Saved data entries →
==*==
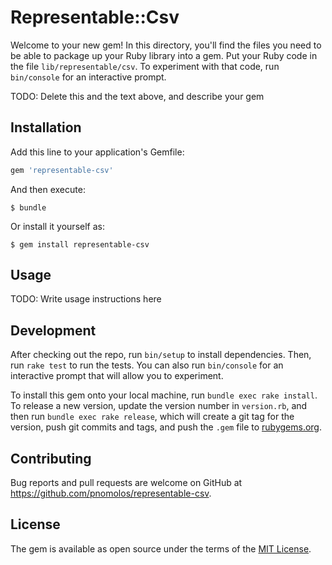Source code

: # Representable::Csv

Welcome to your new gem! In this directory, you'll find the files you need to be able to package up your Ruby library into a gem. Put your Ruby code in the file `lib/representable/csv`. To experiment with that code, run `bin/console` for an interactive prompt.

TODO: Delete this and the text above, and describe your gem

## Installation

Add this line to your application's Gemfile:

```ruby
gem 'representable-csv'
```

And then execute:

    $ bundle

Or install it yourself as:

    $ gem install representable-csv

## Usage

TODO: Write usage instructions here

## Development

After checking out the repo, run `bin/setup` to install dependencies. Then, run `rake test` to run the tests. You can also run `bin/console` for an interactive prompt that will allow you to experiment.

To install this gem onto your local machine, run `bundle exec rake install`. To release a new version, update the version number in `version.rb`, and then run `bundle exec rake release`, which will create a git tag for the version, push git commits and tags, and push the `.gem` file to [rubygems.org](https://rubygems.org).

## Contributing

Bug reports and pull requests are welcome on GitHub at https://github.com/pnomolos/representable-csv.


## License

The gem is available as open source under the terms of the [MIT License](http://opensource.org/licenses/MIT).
==*==
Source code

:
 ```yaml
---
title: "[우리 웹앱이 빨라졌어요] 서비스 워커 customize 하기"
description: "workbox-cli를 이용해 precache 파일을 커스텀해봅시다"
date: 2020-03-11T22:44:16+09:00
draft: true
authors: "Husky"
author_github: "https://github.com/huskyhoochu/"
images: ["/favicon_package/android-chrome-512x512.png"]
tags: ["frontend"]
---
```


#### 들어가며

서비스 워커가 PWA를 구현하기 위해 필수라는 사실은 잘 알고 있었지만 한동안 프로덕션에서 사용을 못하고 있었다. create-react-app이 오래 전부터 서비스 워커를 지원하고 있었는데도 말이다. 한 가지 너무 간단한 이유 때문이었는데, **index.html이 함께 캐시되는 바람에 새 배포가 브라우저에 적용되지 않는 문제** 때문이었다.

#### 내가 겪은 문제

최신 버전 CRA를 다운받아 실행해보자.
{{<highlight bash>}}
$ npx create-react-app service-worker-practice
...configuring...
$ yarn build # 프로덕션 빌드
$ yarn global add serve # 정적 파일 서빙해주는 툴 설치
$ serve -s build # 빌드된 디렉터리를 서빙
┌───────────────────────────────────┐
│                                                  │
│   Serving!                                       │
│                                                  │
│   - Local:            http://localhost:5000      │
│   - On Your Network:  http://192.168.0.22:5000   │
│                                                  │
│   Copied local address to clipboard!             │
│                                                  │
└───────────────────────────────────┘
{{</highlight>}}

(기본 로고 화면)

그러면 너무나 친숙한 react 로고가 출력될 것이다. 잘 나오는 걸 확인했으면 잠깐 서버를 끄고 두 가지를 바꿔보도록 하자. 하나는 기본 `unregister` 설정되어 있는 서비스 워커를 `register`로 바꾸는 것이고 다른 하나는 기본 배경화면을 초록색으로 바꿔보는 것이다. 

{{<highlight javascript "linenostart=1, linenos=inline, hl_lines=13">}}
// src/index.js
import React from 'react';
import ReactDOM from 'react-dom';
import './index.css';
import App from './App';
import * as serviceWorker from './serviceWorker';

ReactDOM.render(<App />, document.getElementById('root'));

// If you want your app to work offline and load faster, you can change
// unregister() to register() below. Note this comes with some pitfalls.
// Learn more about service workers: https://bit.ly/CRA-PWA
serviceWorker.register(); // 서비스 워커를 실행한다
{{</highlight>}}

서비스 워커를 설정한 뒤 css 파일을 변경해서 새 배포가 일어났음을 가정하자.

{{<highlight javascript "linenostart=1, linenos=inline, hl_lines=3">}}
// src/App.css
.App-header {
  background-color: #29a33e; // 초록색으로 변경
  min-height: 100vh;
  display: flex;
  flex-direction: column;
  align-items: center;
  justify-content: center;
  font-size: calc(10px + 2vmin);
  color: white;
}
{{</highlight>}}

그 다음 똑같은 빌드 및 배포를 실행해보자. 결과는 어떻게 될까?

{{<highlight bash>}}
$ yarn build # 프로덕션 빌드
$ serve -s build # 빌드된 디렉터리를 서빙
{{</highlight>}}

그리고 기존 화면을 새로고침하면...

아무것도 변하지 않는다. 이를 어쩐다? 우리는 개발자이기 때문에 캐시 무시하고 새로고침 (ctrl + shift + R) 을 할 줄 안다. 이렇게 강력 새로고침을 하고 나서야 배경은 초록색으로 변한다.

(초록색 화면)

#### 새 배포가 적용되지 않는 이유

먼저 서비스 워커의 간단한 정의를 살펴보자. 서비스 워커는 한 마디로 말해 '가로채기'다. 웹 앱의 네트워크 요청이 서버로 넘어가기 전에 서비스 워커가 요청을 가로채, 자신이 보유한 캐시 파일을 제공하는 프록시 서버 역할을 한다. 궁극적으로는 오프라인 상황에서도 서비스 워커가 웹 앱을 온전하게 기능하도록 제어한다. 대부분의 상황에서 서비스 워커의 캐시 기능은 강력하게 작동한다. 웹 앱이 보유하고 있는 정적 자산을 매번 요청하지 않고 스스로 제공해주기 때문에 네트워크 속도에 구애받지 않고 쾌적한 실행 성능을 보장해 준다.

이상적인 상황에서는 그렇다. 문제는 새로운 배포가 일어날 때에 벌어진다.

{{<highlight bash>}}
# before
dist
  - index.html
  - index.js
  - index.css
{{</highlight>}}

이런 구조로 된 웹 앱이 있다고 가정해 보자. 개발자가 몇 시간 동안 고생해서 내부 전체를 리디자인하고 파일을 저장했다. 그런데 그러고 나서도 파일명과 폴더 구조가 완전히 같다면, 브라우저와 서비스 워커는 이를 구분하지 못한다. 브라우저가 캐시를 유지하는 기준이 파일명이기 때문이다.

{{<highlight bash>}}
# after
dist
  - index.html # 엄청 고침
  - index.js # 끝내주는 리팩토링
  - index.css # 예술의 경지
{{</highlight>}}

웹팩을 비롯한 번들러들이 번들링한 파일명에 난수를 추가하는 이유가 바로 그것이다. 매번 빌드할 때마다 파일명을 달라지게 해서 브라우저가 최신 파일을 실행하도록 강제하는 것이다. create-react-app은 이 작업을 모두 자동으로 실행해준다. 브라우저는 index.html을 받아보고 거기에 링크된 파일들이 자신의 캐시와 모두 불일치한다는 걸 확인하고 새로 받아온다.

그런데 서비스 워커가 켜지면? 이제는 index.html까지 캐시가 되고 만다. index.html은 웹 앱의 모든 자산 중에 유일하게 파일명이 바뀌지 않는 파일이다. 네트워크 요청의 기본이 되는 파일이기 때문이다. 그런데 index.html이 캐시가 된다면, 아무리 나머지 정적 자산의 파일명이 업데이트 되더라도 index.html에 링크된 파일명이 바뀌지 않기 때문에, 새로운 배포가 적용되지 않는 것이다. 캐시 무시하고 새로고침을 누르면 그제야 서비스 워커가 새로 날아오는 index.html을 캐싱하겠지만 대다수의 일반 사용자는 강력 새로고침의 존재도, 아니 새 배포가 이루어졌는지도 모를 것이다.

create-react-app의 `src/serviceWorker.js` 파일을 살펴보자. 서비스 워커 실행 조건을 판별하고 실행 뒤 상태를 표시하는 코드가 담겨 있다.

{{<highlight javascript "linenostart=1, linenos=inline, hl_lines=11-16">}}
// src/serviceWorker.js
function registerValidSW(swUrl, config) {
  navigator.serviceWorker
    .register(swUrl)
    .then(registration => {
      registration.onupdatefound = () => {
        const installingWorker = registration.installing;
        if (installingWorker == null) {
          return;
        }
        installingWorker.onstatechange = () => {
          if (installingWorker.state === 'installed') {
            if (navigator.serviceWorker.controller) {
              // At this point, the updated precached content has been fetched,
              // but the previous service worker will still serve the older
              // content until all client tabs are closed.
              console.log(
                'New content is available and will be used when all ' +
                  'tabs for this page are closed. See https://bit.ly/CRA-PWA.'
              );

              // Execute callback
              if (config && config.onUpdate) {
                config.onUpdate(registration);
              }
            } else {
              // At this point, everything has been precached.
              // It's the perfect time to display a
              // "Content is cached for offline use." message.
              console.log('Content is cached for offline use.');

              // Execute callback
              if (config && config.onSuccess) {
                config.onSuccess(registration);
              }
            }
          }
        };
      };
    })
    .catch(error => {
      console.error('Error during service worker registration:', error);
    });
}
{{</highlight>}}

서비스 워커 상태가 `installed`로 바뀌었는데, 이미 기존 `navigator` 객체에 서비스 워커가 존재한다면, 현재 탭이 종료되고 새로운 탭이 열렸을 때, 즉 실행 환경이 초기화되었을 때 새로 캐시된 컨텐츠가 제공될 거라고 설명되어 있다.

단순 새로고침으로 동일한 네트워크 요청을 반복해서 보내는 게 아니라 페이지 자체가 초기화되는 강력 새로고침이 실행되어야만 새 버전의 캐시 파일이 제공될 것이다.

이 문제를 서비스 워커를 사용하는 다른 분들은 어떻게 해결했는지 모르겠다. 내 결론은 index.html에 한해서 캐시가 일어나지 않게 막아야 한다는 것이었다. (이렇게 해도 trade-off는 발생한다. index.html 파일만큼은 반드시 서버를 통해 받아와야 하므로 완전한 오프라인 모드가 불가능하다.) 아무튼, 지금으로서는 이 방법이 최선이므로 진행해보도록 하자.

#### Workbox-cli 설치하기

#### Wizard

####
==*==
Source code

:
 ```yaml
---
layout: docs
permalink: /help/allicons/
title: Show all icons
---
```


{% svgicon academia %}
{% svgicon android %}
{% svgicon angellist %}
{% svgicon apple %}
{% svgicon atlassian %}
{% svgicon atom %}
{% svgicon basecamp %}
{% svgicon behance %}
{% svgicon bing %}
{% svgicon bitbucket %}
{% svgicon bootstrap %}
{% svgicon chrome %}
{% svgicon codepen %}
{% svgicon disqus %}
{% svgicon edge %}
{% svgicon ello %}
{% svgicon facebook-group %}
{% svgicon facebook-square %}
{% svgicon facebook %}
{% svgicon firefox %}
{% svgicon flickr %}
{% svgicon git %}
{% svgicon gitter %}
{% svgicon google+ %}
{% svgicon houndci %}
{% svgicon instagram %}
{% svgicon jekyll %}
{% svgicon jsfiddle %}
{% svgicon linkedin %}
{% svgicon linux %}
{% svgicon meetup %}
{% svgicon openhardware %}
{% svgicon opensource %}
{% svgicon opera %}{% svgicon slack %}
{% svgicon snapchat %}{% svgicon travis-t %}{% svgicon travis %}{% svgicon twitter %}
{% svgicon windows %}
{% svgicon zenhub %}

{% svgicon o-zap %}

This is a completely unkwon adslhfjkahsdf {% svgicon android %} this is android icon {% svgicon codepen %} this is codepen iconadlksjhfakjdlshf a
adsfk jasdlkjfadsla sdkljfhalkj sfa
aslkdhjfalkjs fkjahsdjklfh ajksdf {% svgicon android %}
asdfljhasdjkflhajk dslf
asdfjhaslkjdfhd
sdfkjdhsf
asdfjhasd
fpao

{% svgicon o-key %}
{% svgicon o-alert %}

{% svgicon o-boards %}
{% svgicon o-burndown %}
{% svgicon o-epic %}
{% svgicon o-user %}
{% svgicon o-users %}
==*==
WHAT THE EXERCISE ASKS →
Copy every line above that includes the string "registration".

WRITTEN RESPONSE →
    .then(registration => {
      registration.onupdatefound = () => {
        const installingWorker = registration.installing;
                config.onUpdate(registration);
                config.onSuccess(registration);
      console.error('Error during service worker registration:', error);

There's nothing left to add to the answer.